**EXERCISE OBJECTIVE:** Across the data below, in how many lines does the word "Solver" appear? Give only the number.

Plain-text document sources

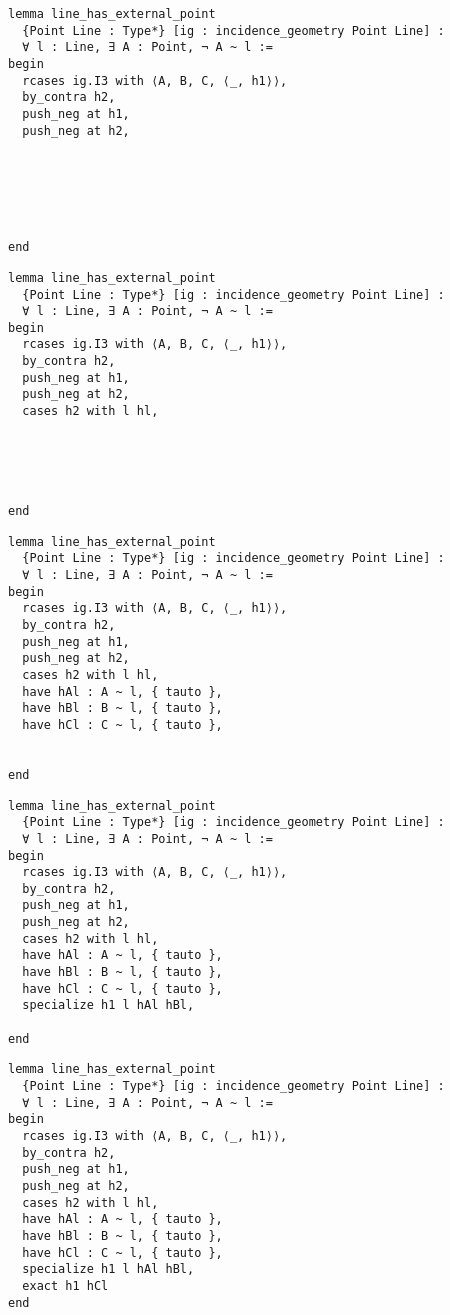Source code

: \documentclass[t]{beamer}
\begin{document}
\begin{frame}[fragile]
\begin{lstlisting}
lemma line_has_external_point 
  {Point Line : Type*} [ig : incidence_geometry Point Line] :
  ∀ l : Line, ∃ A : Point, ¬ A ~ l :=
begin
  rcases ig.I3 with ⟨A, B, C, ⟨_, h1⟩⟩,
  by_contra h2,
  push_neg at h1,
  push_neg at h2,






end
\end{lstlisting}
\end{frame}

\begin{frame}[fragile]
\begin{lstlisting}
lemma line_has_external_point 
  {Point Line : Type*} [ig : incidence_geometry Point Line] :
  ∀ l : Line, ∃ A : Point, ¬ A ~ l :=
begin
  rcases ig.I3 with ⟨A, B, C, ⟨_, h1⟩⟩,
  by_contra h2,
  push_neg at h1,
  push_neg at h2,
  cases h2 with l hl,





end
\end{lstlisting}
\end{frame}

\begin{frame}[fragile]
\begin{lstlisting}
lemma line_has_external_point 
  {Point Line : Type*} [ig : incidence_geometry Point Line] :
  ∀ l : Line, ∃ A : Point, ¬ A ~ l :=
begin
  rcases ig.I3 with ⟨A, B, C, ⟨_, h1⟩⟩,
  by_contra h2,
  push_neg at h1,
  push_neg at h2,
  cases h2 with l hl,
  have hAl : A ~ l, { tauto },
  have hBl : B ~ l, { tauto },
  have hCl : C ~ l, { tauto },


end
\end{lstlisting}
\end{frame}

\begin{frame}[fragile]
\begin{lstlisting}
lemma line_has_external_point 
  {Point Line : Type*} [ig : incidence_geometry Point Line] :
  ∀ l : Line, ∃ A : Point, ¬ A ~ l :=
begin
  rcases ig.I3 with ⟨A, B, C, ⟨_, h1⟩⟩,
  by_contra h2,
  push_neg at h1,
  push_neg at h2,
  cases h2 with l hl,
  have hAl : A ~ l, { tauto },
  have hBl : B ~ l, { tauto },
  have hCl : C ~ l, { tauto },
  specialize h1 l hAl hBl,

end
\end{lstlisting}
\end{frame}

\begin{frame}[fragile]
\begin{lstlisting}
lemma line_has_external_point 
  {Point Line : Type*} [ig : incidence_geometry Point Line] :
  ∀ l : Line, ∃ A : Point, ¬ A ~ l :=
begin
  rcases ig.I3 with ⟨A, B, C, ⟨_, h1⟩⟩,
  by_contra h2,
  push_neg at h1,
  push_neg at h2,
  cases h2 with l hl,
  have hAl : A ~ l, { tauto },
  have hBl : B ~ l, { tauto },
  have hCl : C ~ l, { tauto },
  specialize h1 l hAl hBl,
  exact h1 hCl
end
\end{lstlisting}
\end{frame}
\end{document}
--
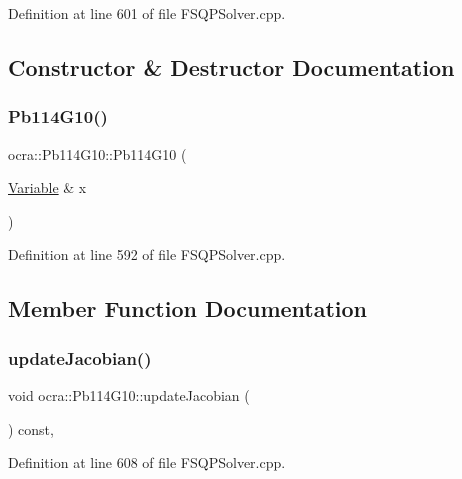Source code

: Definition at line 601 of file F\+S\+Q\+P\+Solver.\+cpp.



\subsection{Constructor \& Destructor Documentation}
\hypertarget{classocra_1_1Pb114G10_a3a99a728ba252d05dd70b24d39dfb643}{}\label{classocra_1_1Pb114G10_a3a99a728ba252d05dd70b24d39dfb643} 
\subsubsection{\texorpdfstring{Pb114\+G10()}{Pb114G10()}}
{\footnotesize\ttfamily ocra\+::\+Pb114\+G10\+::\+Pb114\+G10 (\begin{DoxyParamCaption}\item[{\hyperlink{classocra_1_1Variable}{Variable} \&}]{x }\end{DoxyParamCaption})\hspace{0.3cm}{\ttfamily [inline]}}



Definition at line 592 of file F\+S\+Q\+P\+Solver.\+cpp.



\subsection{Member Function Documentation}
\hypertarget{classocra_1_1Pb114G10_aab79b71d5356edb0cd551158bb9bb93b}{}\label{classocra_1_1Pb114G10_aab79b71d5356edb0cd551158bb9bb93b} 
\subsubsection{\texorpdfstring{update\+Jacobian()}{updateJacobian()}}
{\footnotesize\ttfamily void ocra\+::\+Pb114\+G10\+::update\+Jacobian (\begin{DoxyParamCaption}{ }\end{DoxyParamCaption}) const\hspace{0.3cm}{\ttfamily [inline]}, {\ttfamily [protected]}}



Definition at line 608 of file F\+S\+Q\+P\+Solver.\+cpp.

**ANSWER TO THIS EXERCISE:** 3